Below is a list of hunchbacks in fiction.

Quasimodo in The Hunchback of Notre-Dame (1831). He was born with a hunchback and feared by the townspeople as a sort of monster but he finds sanctuary in an unlikely love that is fulfilled only in death.
Manthara in the Ramayana. She was the maid who convinced Queen Kaikeyi that the throne of Ayodhya belonged to her son Bharata and that her step-son crown-prince Rama (the hero of the Ramayana) should be exiled from the kingdom.
Gru in Despicable Me.
Salad Fingers in Salad Fingers.
Jean Cadoret in Jean de Florette and Manon des Sources.
Fritz in Frankenstein and 1823 play Presumption: or the Fate of Frankenstein; he is an assistant of Dr. Frankenstein. In other productions, he is typically named Igor.
Karl in the 1935 film Bride of Frankenstein; he is one of Dr. Septimus' Pretorius' cronies.
Riff Raff in the Rocky Horror Picture Show (1975); he is a hunch-backed servant of Dr. Frank N. Furter and sometimes serves as a lab assistant of this scientist.

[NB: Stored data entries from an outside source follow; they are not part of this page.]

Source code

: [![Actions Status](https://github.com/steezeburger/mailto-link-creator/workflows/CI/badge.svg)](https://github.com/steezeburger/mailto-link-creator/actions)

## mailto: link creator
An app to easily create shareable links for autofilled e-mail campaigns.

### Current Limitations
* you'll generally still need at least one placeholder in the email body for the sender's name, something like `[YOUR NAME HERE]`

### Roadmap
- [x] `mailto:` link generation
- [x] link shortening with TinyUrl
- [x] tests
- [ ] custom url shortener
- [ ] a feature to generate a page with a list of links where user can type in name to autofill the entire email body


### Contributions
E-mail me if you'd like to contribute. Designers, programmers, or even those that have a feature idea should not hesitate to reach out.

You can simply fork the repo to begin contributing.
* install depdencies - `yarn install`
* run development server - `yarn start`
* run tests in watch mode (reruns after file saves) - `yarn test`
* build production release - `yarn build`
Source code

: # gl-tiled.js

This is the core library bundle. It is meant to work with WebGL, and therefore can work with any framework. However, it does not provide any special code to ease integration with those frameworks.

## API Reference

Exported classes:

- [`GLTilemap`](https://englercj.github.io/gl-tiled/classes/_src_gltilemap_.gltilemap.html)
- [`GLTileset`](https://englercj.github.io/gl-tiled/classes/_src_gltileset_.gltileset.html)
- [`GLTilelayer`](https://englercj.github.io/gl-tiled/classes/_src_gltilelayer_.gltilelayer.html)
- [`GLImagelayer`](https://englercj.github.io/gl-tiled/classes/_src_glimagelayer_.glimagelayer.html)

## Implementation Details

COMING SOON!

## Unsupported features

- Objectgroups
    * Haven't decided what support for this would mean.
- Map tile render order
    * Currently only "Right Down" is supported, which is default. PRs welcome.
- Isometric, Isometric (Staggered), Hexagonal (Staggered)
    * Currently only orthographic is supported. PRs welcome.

Edgar "E" Gore from 2012 animated film Frankenweenie; he is a hunch-backed child and ally of Victor Frankenstein.
Modo from The Hunchback Assignments books series by Arthur Slade; as a child he was traveling with a freak show, but later was rescued by mysterious Mr. Socrates, and, after a couple years (reaching the age of fourteen) he was forced to start living on the streets of London.
Dr. Heinz Doofenshmirtz from cartoon series Phineas and Ferb; a bumbling, incompetent and forgetful evil scientist intent on conquering the local region known as the "tri-state area" through creating obscure inventions.
Harold Allnut from DC Comics; he is a mute aide of Batman, and has proved to be very gifted in terms of technology and electronics.
Richard III from the eponymous Shakespeare play.
Rigoletto from opera Rigoletto by Giuseppe Verdi; he is a court jester.
Barquentine from Mervyn Peake Gormenghast (series); he is the son of Sourdust, the Master of Ritual of Gormenghast castle.
The title character from the telenovela Rina.
Pastor Galswells from Corpse Bride; he is a haughty and bad-tempered priest who is hired to conduct Victor and Victoria's marriage.
Jaclyn/Heidi in the 2008 cartoon Igor (film); she is a hunchbacked female, but can transform in guise of many beautiful women.
Tom from Harry Potter book and film series; he is a landlord, innkeeper, and barman of the Leaky Cauldron.
Philip Wakem from "The Mill on the Floss" by George Eliot
Lumpy Addams from The Addams Family
Ephialtes of Trachis from 300
Jack Dudley from the 1892 children's novel Jack the Hunchback by James Otis
Yennefer of Vengerberg from The Witcher (TV series); before becoming a powerful sorceress she was a hunchback whose deformities were fixed magically 
 The 1920 novel The Tower of the Seven Hunchbacks and its 1944 film adaptation feature nefarious hunchback living under Madrid.
Cousin Lymon in the 1951 novella The Ballad of the Sad Cafe by Carson McCullers.